↓↓↓

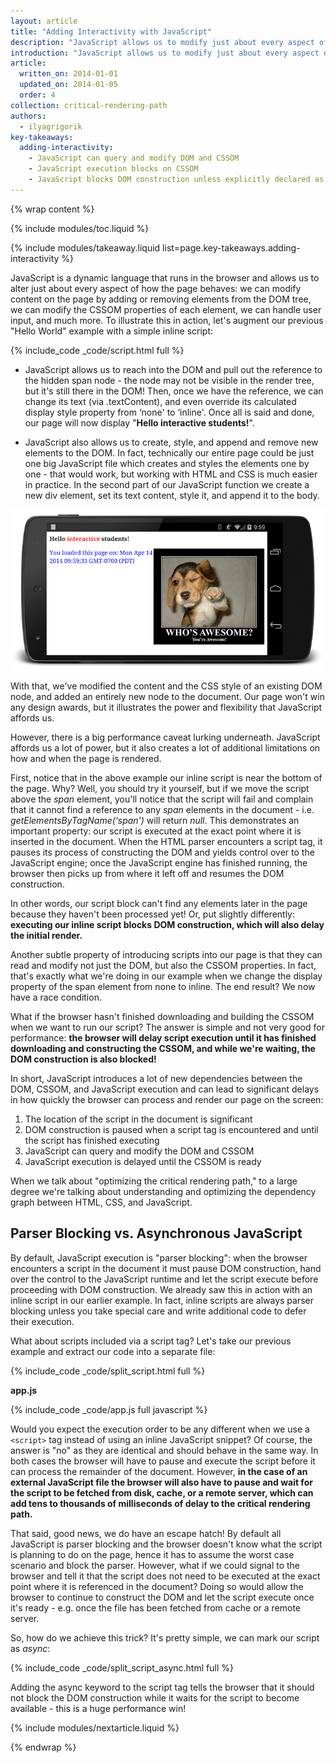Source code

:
 ```yaml
---
layout: article
title: "Adding Interactivity with JavaScript"
description: "JavaScript allows us to modify just about every aspect of the page: content, styling, and its behavior to user interactions. However, JavaScript can also block DOM construction and delay when the page is rendered. Make your JavaScript async and eliminate any unnecessary JavaScript from the critical rendering path to deliver optimal performance."
introduction: "JavaScript allows us to modify just about every aspect of the page: content, styling, and its behavior to user interactions. However, JavaScript can also block DOM construction and delay when the page is rendered. Make your JavaScript async and eliminate any unnecessary JavaScript from the critical rendering path to deliver optimal performance."
article:
  written_on: 2014-01-01
  updated_on: 2014-01-05
  order: 4
collection: critical-rendering-path
authors:
  - ilyagrigorik
key-takeaways:
  adding-interactivity:
    - JavaScript can query and modify DOM and CSSOM
    - JavaScript execution blocks on CSSOM
    - JavaScript blocks DOM construction unless explicitly declared as async
---
```

{% wrap content %}

<style>
  img, video, object {
    max-width: 100%;
  }

  img.center {
    display: block;
    margin-left: auto;
    margin-right: auto;
  }
</style>

{% include modules/toc.liquid %}

{% include modules/takeaway.liquid list=page.key-takeaways.adding-interactivity %}

JavaScript is a dynamic language that runs in the browser and allows us to alter just about every aspect of how the page behaves: we can modify content on the page by adding or removing elements from the DOM tree, we can modify the CSSOM properties of each element, we can handle user input, and much more. To illustrate this in action, let's augment our previous "Hello World" example with a simple inline script:

{% include_code _code/script.html full %}

* JavaScript allows us to reach into the DOM and pull out the reference to the hidden span node - the node may not be visible in the render tree, but it's still there in the DOM! Then, once we have the reference, we can change its text (via .textContent), and even override its calculated display style property from ‘none' to ‘inline'. Once all is said and done, our page will now display "**Hello interactive students!**".

* JavaScript also allows us to create, style, and append and remove new elements to the DOM. In fact, technically our entire page could be just one big JavaScript file which creates and styles the elements one by one - that would work, but working with HTML and CSS is much easier in practice. In the second part of our JavaScript function we create a new div element, set its text content, style it, and append it to the body.

<img src="images/device-js-small.png" class="center" alt="page preview">

With that, we've modified the content and the CSS style of an existing DOM node, and added an entirely new node to the document. Our page won't win any design awards, but it illustrates the power and flexibility that JavaScript affords us.

However, there is a big performance caveat lurking underneath. JavaScript affords us a lot of power, but it also creates a lot of additional limitations on how and when the page is rendered.

First, notice that in the above example our inline script is near the bottom of the page. Why? Well, you should try it yourself, but if we move the script above the _span_ element, you'll notice that the script will fail and complain that it cannot find a reference to any _span_ elements in the document - i.e. _getElementsByTagName(‘span')_ will return _null_. This demonstrates an important property: our script is executed at the exact point where it is inserted in the document. When the HTML parser encounters a script tag, it pauses its process of constructing the DOM and yields control over to the JavaScript engine; once the JavaScript engine has finished running, the browser then picks up from where it left off and resumes the DOM construction.

In other words, our script block can't find any elements later in the page because they haven't been processed yet! Or, put slightly differently: **executing our inline script blocks DOM construction, which will also delay the initial render.**

Another subtle property of introducing scripts into our page is that they can read and modify not just the DOM, but also the CSSOM properties. In fact, that's exactly what we're doing in our example when we change the display property of the span element from none to inline. The end result? We now have a race condition.

What if the browser hasn't finished downloading and building the CSSOM when we want to run our script? The answer is simple and not very good for performance: **the browser will delay script execution until it has finished downloading and constructing the CSSOM, and while we're waiting, the DOM construction is also blocked!**

In short, JavaScript introduces a lot of new dependencies between the DOM, CSSOM, and JavaScript execution and can lead to significant delays in how quickly the browser can process and render our page on the screen:

1. The location of the script in the document is significant
1. DOM construction is paused when a script tag is encountered and until the script has finished executing
1. JavaScript can query and modify the DOM and CSSOM
1. JavaScript execution is delayed until the CSSOM is ready

When we talk about "optimizing the critical rendering path," to a large degree we're talking about understanding and optimizing the dependency graph between HTML, CSS, and JavaScript.


## Parser Blocking vs. Asynchronous JavaScript

By default, JavaScript execution is "parser blocking": when the browser encounters a script in the document it must pause DOM construction, hand over the control to the JavaScript runtime and let the script execute before proceeding with DOM construction. We already saw this in action with an inline script in our earlier example. In fact, inline scripts are always parser blocking unless you take special care and write additional code to defer their execution.

What about scripts included via a script tag? Let's take our previous example and extract our code into a separate file:

{% include_code _code/split_script.html full %}

**app.js**

{% include_code _code/app.js full javascript %}

Would you expect the execution order to be any different when we use a `<script>` tag instead of using an inline JavaScript snippet? Of course, the answer is "no" as they are identical and should behave in the same way. In both cases the browser will have to pause and execute the script before it can process the remainder of the document. However, **in the case of an external JavaScript file the browser will also have to pause and wait for the script to be fetched from disk, cache, or a remote server, which can add tens to thousands of milliseconds of delay to the critical rendering path.**

That said, good news, we do have an escape hatch! By default all JavaScript is parser blocking and the browser doesn't know what the script is planning to do on the page, hence it has to assume the worst case scenario and block the parser. However, what if we could signal to the browser and tell it that the script does not need to be executed at the exact point where it is referenced in the document? Doing so would allow the browser to continue to construct the DOM and let the script execute once it's ready - e.g. once the file has been fetched from cache or a remote server.

So, how do we achieve this trick? It's pretty simple, we can mark our script as _async_:

{% include_code _code/split_script_async.html full %}

Adding the async keyword to the script tag tells the browser that it should not block the DOM construction while it waits for the script to become available - this is a huge performance win!

{% include modules/nextarticle.liquid %}

{% endwrap %}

↑↑↑

### The task
Set down, from the entries above, exactly the lines from the one with "When we talk" up to and including the one with "include_code _code/app.js full", and no other lines.

### Answer to this problem
When we talk about "optimizing the critical rendering path," to a large degree we're talking about understanding and optimizing the dependency graph between HTML, CSS, and JavaScript.


## Parser Blocking vs. Asynchronous JavaScript

By default, JavaScript execution is "parser blocking": when the browser encounters a script in the document it must pause DOM construction, hand over the control to the JavaScript runtime and let the script execute before proceeding with DOM construction. We already saw this in action with an inline script in our earlier example. In fact, inline scripts are always parser blocking unless you take special care and write additional code to defer their execution.

What about scripts included via a script tag? Let's take our previous example and extract our code into a separate file:

{% include_code _code/split_script.html full %}

**app.js**

{% include_code _code/app.js full javascript %}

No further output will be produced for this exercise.